What payment methods must an Annex Brands franchisee authorize to Franchisor?
Annex_Brands Franchise · 2025 FDDAnswer from 2025 FDD Document
Franchisee must authorize payment to Franchisor by automatic draft from Franchisee's designated bank account or otherwise establish a payment arrangement whereby Franchisor will be able to present a draft to Franchisee's financial institution and withdraw funds from Franchisee's bank account to pay royalty fees, marketing fees, national convention participation deposits, technology services fees, insurance premiums, or other fees under this Agreement and all other agreements between Franchisee and Franchisor and/or its affiliates, expenses, equipment lease or rental payments and/or supplies payments, purchases from Franchisor and/or its affiliates, interest, late fees, or any other indebtedness to Franchisor or its affiliates.
Franchisee agrees to always keep sufficient funds in its designated account to ensure that any draft will be honored by its financial institution.

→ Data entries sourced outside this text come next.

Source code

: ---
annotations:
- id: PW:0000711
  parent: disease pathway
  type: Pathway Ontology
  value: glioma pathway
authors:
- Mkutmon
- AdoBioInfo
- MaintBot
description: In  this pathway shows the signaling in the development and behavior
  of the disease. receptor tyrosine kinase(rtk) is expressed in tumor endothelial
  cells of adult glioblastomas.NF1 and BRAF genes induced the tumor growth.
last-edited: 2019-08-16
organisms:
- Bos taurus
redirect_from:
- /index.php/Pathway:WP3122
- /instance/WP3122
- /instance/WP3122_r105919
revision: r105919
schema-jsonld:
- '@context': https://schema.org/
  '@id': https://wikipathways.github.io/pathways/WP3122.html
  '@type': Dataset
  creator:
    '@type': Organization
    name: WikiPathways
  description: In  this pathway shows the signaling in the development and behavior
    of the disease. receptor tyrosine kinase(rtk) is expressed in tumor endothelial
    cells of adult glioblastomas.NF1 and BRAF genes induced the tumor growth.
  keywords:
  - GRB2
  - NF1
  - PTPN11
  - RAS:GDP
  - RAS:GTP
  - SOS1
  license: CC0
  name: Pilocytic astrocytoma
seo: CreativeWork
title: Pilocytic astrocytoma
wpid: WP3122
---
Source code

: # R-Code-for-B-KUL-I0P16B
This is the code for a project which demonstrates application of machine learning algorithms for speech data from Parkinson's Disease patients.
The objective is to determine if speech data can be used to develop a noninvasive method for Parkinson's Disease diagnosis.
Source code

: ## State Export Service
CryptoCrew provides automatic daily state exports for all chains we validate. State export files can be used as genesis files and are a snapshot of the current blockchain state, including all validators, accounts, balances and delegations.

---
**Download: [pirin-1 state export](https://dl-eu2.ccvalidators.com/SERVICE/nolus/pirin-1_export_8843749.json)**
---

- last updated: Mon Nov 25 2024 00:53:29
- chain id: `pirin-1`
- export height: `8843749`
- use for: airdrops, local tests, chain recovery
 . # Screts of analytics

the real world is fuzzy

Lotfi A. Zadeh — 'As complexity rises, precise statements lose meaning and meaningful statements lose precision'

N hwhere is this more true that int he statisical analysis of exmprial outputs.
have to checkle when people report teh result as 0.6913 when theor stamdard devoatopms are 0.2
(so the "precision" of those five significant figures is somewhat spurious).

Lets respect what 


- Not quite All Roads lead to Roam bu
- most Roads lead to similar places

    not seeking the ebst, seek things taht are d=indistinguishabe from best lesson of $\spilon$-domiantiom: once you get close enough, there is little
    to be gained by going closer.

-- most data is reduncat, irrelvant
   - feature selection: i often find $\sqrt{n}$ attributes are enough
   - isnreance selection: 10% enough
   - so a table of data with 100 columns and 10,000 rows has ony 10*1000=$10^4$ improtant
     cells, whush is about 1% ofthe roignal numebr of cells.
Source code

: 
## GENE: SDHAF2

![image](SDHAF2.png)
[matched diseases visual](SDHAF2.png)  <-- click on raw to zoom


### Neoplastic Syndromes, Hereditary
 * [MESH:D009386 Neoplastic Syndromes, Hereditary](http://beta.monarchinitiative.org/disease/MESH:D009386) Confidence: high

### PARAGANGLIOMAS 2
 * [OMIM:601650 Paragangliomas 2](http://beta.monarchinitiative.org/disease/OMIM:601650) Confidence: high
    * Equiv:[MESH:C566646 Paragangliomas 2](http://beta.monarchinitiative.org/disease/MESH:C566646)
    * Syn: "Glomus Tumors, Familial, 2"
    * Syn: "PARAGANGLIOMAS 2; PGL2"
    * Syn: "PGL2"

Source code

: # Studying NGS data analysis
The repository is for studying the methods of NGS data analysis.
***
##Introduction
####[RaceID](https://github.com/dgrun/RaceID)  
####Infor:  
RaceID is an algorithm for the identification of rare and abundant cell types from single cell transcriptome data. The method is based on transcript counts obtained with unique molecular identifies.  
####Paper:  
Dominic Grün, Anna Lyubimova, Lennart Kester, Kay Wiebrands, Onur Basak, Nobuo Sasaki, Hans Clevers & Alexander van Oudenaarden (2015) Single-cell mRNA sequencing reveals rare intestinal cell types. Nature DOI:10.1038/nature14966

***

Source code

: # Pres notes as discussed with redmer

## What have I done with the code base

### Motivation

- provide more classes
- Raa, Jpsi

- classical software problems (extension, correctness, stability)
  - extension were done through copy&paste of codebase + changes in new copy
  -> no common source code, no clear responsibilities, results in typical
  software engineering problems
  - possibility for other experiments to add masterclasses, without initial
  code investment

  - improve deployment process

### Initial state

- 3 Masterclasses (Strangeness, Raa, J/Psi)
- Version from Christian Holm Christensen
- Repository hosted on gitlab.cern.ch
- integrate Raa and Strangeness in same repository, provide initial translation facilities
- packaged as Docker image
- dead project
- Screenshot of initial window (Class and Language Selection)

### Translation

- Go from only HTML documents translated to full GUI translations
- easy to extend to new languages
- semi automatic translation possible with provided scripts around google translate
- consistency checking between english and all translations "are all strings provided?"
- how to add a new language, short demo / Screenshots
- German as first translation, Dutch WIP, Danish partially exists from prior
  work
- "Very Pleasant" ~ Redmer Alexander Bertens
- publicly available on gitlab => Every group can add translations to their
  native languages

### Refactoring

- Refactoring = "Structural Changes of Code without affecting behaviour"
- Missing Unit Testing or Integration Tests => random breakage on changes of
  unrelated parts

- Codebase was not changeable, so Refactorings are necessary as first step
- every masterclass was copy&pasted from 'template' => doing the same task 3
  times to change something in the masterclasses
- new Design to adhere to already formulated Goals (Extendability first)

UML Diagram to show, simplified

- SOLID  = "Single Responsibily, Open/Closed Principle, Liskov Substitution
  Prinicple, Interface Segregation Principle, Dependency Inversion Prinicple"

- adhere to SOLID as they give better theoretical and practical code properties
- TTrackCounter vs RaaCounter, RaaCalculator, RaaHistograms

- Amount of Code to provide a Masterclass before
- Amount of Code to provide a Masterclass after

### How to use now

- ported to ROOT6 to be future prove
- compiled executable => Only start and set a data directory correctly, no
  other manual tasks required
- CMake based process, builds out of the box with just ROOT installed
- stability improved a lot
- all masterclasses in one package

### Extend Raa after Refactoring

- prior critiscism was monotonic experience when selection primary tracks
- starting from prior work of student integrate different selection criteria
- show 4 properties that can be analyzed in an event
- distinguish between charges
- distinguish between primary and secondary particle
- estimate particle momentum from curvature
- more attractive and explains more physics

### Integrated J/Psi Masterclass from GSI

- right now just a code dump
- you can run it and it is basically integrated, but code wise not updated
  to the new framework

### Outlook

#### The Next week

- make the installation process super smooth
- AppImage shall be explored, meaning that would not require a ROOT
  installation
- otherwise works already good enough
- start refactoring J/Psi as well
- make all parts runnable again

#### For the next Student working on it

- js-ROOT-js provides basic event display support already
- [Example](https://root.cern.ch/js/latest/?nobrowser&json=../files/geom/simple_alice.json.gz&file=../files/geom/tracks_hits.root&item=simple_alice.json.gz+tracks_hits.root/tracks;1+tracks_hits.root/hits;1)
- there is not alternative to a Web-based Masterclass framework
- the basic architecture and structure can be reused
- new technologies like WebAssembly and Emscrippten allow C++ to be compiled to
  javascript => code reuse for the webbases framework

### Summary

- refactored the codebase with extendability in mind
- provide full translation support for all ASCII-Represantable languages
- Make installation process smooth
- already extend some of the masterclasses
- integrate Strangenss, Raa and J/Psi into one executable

Franchisor may specify periodic amounts for regular transfer to its account, based on past reports of sales by Franchisee and Franchisor's reasonable expectations of amounts to become due from Franchisee.

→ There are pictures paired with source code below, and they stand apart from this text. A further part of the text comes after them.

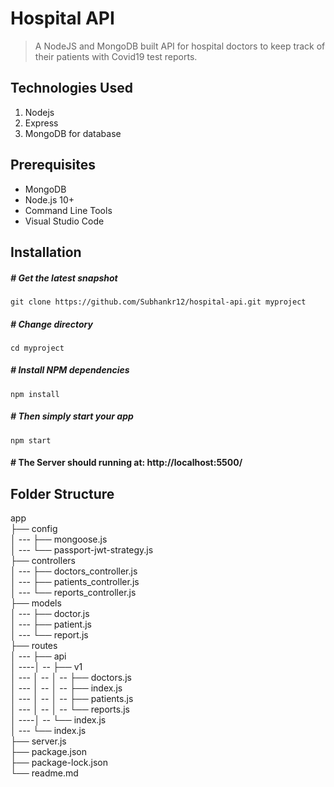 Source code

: # Hospital API

> A NodeJS and MongoDB built API for hospital doctors to keep track of their patients with Covid19 test reports.

## Technologies Used

1.  Nodejs
2.  Express
3.  MongoDB for database

## Prerequisites

- MongoDB
- Node.js 10+
- Command Line Tools
- Visual Studio Code

## Installation

##### # Get the latest snapshot

`git clone https://github.com/Subhankr12/hospital-api.git myproject`

##### # Change directory

`cd myproject`

##### # Install NPM dependencies

`npm install`

##### # Then simply start your app

`npm start`

#### # The Server should running at: http://localhost:5500/

## Folder Structure

app <br>
├── config <br>
│ --- ├── mongoose.js <br>
│ --- └── passport-jwt-strategy.js <br>
├── controllers <br>
│ --- ├── doctors_controller.js <br>
│ --- ├── patients_controller.js <br>
│ --- └── reports_controller.js <br>
├── models <br>
│ --- ├── doctor.js <br>
│ --- ├── patient.js <br>
│ --- └── report.js <br>
├── routes <br>
│ --- ├── api <br>
│ ----│ -- ├── v1 <br>
│ --- │ -- │ -- ├── doctors.js <br>
│ --- │ -- │ -- ├── index.js <br>
│ --- │ -- │ -- ├── patients.js <br>
│ --- │ -- │ -- └── reports.js <br>
│ ----│ -- └── index.js <br>
│ --- └── index.js <br>
├── server.js <br>
├── package.json <br>
├── package-lock.json <br>
└── readme.md <br>
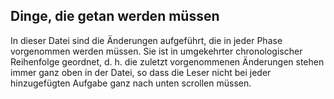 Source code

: ## Dinge, die getan werden müssen

In dieser Datei sind die Änderungen aufgeführt, die in jeder Phase vorgenommen werden müssen. Sie ist in umgekehrter chronologischer Reihenfolge geordnet, d. h. die zuletzt vorgenommenen Änderungen stehen immer ganz oben in der Datei, so dass die Leser nicht bei jeder hinzugefügten Aufgabe ganz nach unten scrollen müssen.
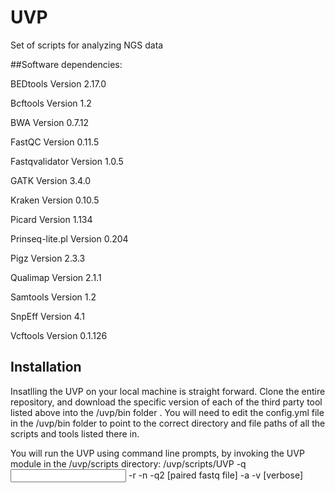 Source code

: # UVP

Set of scripts for analyzing NGS data

##Software dependencies:

BEDtools Version 2.17.0

Bcftools Version 1.2 

BWA Version 0.7.12

FastQC Version 0.11.5

Fastqvalidator Version 1.0.5

GATK Version 3.4.0

Kraken Version 0.10.5

Picard Version 1.134

Prinseq-lite.pl Version 0.204

Pigz Version 2.3.3

Qualimap Version 2.1.1

Samtools Version 1.2

SnpEff Version 4.1

Vcftools Version 0.1.126

## Installation

Insatlling the UVP on your local machine is straight forward. Clone the entire repository, and download the specific version of each of the third party tool listed above into the <Directory Path>/uvp/bin folder . You will need to edit the config.yml file in the <Directory Path>/uvp/bin folder to point to the correct directory and file paths of all the scripts and tools listed there in.

You will run the UVP using command line prompts, by invoking the UVP module in the <Directory Path>/uvp/scripts directory:
  <Directory Path>/uvp/scripts/UVP -q <input fastq> -r <path to H37Rv reference genome fasta file> -n <sample name> -q2 [paired fastq file] -a -v [verbose] 
  




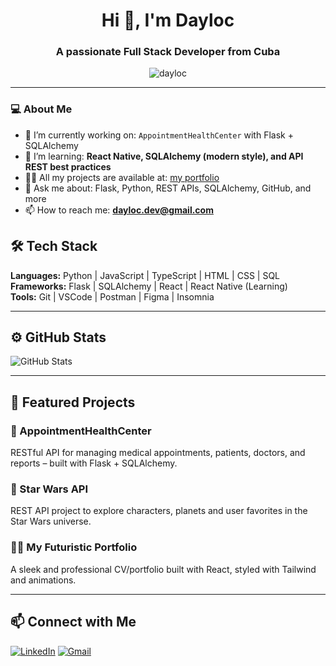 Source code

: <h1 align="center">Hi 👋, I'm Dayloc</h1>
<h3 align="center">A passionate Full Stack Developer from Cuba</h3>

<p align="center">
  <img src="https://komarev.com/ghpvc/?username=dayloc&label=Profile%20views&color=0e75b6&style=flat" alt="dayloc" />
</p>

---

### 💻 About Me

- 🔭 I’m currently working on: `AppointmentHealthCenter` with Flask + SQLAlchemy
- 🌱 I’m learning: **React Native, SQLAlchemy (modern style), and API REST best practices**
- 👨‍💻 All my projects are available at: [my portfolio](https://yourportfolio.com) <!-- reemplaza con tu link -->
- 💬 Ask me about: Flask, Python, REST APIs, SQLAlchemy, GitHub, and more
- 📫 How to reach me: **dayloc.dev@gmail.com** <!-- o tu correo -->



## 🛠️ Tech Stack

**Languages:** Python | JavaScript | TypeScript | HTML | CSS | SQL  
**Frameworks:** Flask | SQLAlchemy | React | React Native (Learning)  
**Tools:** Git | VSCode | Postman | Figma | Insomnia  

---

## ⚙️ GitHub Stats

![GitHub Stats](https://github-readme-stats.vercel.app/api?username=dayloc&show_icons=true&theme=tokyonight)

---

## 🌟 Featured Projects

### 🏥 AppointmentHealthCenter  
RESTful API for managing medical appointments, patients, doctors, and reports – built with Flask + SQLAlchemy.

### 🌌 Star Wars API  
REST API project to explore characters, planets and user favorites in the Star Wars universe.

### 👨‍🚀 My Futuristic Portfolio  
A sleek and professional CV/portfolio built with React, styled with Tailwind and animations.

---

## 📫 Connect with Me

[![LinkedIn](https://img.shields.io/badge/LinkedIn-0A66C2?style=for-the-badge&logo=linkedin&logoColor=white)](https://www.linkedin.com/in/tu-linkedin)
[![Gmail](https://img.shields.io/badge/Gmail-D14836?style=for-the-badge&logo=gmail&logoColor=white)](mailto:dayloc.dev@gmail.com)
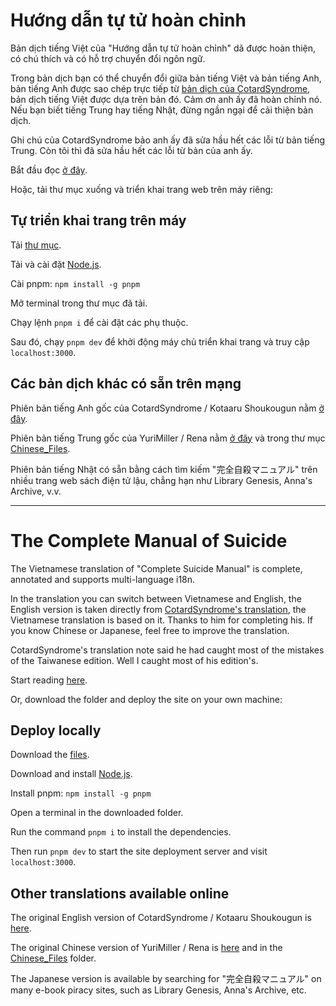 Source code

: 
# Hướng dẫn tự tử hoàn chỉnh

Bản dịch tiếng Việt của "Hướng dẫn tự tử hoàn chỉnh" dã được hoàn thiện, có chú thích và có hỗ trợ chuyển đổi ngôn ngữ.

Trong bản dịch bạn có thể chuyển đổi giữa bản tiếng Việt và bản tiếng Anh, bản tiếng Anh được sao chép trực tiếp từ [bản dịch của CotardSyndrome](https://github.com/CotardSyndrome/CompleteSuicideManual-En), bản dịch tiếng Việt được dựa trên bản đó. Cảm ơn anh ấy đã hoàn chỉnh nó. Nếu bạn biết tiếng Trung hay tiếng Nhật, đừng ngần ngại để cải thiện bản dịch.

Ghi chú của CotardSyndrome bảo anh ấy đã sửa hầu hết các lỗi từ bản tiếng Trung. Còn tôi thì đã sửa hầu hết các lỗi từ bản của anh ấy.

Bắt đầu đọc [ở đây](https://complete-suicide-manual.vercel.app).

Hoặc, tải thư mục xuống và triển khai trang web trên máy riêng:

## Tự triển khai trang trên máy

Tải [thư mục](https://github.com/Yapper689/CompleteSuicideManual-VN/archive/refs/tags/Files.zip).

Tải và cài đặt [Node.js](https://nodejs.org/en).

Cài pnpm: `npm install -g pnpm`

Mở terminal trong thư mục đã tải.

Chạy lệnh `pnpm i` để cài đặt các phụ thuộc.

Sau đó, chạy `pnpm dev` để khởi động máy chủ triển khai trang và truy cập `localhost:3000`.

## Các bản dịch khác có sẵn trên mạng

Phiên bản tiếng Anh gốc của CotardSyndrome / Kotaaru Shoukougun nằm [ở đây](https://github.com/CotardSyndrome/CompleteSuicideManual-En).

Phiên bản tiếng Trung gốc của YuriMiller / Rena nằm [ở đây](https://github.com/YuriMiller/CompleteSuicideManual-Zh_CN) và trong thư mục [Chinese_Files](Chinese_Files).

Phiên bản tiếng Nhật có sẵn bằng cách tìm kiếm "完全自殺マニュアル" trên nhiều trang web sách điện tử lậu, chẳng hạn như Library Genesis, Anna's Archive, v.v.

---

# The Complete Manual of Suicide

The Vietnamese translation of "Complete Suicide Manual" is complete, annotated and supports multi-language i18n.

In the translation you can switch between Vietnamese and English, the English version is taken directly from [CotardSyndrome's translation](https://github.com/CotardSyndrome/CompleteSuicideManual-En), the Vietnamese translation is based on it. Thanks to him for completing his. If you know Chinese or Japanese, feel free to improve the translation.

CotardSyndrome's translation note said he had caught most of the mistakes of the Taiwanese edition. Well I caught most of his edition's.

Start reading [here](https://complete-suicide-manual.vercel.app).

Or, download the folder and deploy the site on your own machine:

## Deploy locally

Download the [files](https://github.com/Yapper689/CompleteSuicideManual-VN/archive/refs/tags/Files.zip).

Download and install [Node.js](https://nodejs.org/en).

Install pnpm: `npm install -g pnpm`

Open a terminal in the downloaded folder.

Run the command `pnpm i` to install the dependencies.

Then run `pnpm dev` to start the site deployment server and visit `localhost:3000`.

## Other translations available online

The original English version of CotardSyndrome / Kotaaru Shoukougun is [here](https://github.com/CotardSyndrome/CompleteSuicideManual-En).

The original Chinese version of YuriMiller / Rena is [here](https://github.com/YuriMiller/CompleteSuicideManual-Zh_CN) and in the [Chinese_Files](Chinese_Files) folder.

The Japanese version is available by searching for "完全自殺マニュアル" on many e-book piracy sites, such as Library Genesis, Anna's Archive, etc.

Franchisee agrees to advise Franchisor in advance of any change in its financial institution or account.
Source: Item 22 — Contracts (FDD pages 109–110)

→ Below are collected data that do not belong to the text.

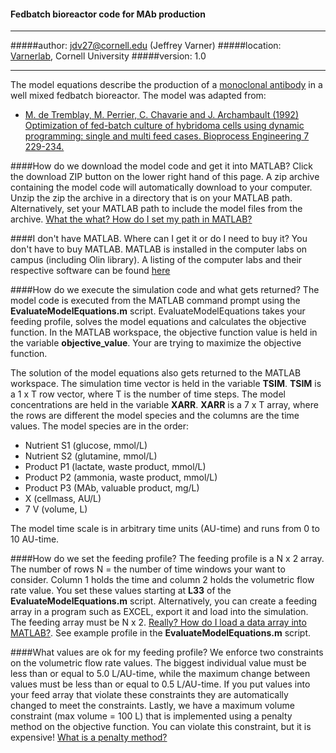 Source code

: #### Fedbatch bioreactor code for MAb production

____________________________________________________
#####author: jdv27@cornell.edu (Jeffrey Varner)
#####location: [Varnerlab](http://www.varnerlab.org), Cornell University
#####version: 1.0
____________________________________________________

The model equations describe the production of a [monoclonal antibody](http://en.wikipedia.org/wiki/Monoclonal_antibody) in a well mixed fedbatch bioreactor.
The model was adapted from:

- [M. de Tremblay, M. Perrier, C. Chavarie and J. Archambault (1992) Optimization of fed-batch culture of hybridoma cells using dynamic programming: single and multi feed cases. Bioprocess Engineering 7 229-234.](http://link.springer.com/article/10.1007%2FBF00369551#page-1)

####How do we download the model code and get it into MATLAB?
Click the download ZIP button on the lower right hand of this page. A zip archive containing the model code will automatically download to your computer.
Unzip the zip the archive in a directory that is on your MATLAB path. Alternatively, set your MATLAB path to include
the model files from the archive. [What the what? How do I set my path in MATLAB?](http://www.mathworks.com/help/matlab/ref/path.html)

####I don't have MATLAB. Where can I get it or do I need to buy it?
You don't have to buy MATLAB. MATLAB is installed in the computer labs on campus (including Olin library). 
A listing of the computer labs and their respective software can be found [here](http://mapping.cit.cornell.edu/publiclabs/map/)

####How do we execute the simulation code and what gets returned?
The model code is executed from the MATLAB command prompt using the __EvaluateModelEquations.m__ script. EvaluateModelEquations takes your feeding profile, solves the 
model equations and calculates the objective function. In the MATLAB workspace, the objective function value is held in the variable __objective_value__.
Your are trying to maximize the objective function.

The solution of the model equations also gets returned to the MATLAB workspace. The simulation time vector is held in the variable __TSIM__. __TSIM__ is a 1 x T
row vector, where T is the number of time steps. The model concentrations are held in the variable __XARR__. __XARR__ is a 7 x T array, where the rows are 
different the model species and the columns are the time values. The model species are in the order:

- Nutrient S1 (glucose, mmol/L)
- Nutrient S2 (glutamine, mmol/L)
- Product P1 (lactate, waste product, mmol/L)
- Product P2 (ammonia, waste product, mmol/L)
- Product P3 (MAb, valuable product, mg/L)
- X (cellmass, AU/L)
- 7 V (volume, L)

The model time scale is in arbitrary time units (AU-time) and runs from 0 to 10 AU-time. 

####How do we set the feeding profile?
The feeding profile is a N x 2 array. The number of rows N = the number of time windows your want to consider. 
Column 1 holds the time and column 2 holds the volumetric flow rate value. You set these values starting at __L33__ of the __EvaluateModelEquations.m__ script.
Alternatively, you can create a feeding array in a program such as EXCEL, export it and load into the simulation. The feeding array must be N x 2.
[Really? How do I load a data array into MATLAB?](http://www.mathworks.com/help/matlab/ref/importdata.html). 
See example profile in the __EvaluateModelEquations.m__ script.

####What values are ok for my feeding profile?
We enforce two constraints on the volumetric flow rate values. 
The biggest individual value must be less than or equal to 5.0 L/AU-time, while the maximum change between values
must be less than or equal to 0.5 L/AU-time. If you put values into your feed array that violate these constraints they are automatically changed to meet the 
constraints. Lastly, we have a maximum volume constraint (max volume = 100 L) that is implemented using a penalty method on the objective function. You can violate this
constraint, but it is expensive! [What is a penalty method?](http://en.wikipedia.org/wiki/Penalty_method)

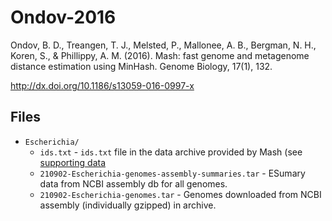 # Ondov-2016

Ondov, B. D., Treangen, T. J., Melsted, P., Mallonee, A. B., Bergman, N. H., Koren, S., & Phillippy, A. M. (2016). Mash: fast genome and metagenome distance estimation using MinHash. Genome Biology, 17(1), 132.

http://dx.doi.org/10.1186/s13059-016-0997-x


## Files

* `Escherichia/`
  * `ids.txt` -  `ids.txt` file in the data archive provided by Mash (see
    [supporting data](https://mash.readthedocs.io/en/latest/data.html)
  * `210902-Escherichia-genomes-assembly-summaries.tar` - ESumary data from NCBI assembly db for all genomes.
  * `210902-Escherichia-genomes.tar` - Genomes downloaded from NCBI assembly (individually gzipped)
    in archive.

What This Means (2025 FDD)
According to the 2025 Annex Brands Franchise Disclosure Document, franchisees must authorize specific payment methods to the Franchisor for fees and other financial obligations. Specifically, the franchisee must authorize payment to Annex Brands by automatic draft from the franchisee's designated bank account. Alternatively, the franchisee can establish a payment arrangement that allows Annex Brands to present a draft to the franchisee's financial institution and withdraw funds from the franchisee's bank account.
This authorization covers various fees, including royalty fees, marketing fees, national convention participation deposits, technology services fees, and insurance premiums. It also extends to other agreements between the franchisee and Annex Brands or its affiliates, covering expenses, equipment lease or rental payments, supplies payments, purchases from Annex Brands or its affiliates, interest, late fees, and any other indebtedness.
The franchisee is responsible for maintaining sufficient funds in their designated account to ensure that all drafts are honored. Annex Brands may specify periodic amounts for regular transfer to its account, based on the franchisee's past sales reports and Annex Brands' reasonable expectations of amounts due. The franchisee must also inform Annex Brands in advance of any changes to their financial institution or account. This level of control over payments is common in franchising, as it ensures a consistent revenue stream for the franchisor and reduces the risk of late or missed payments.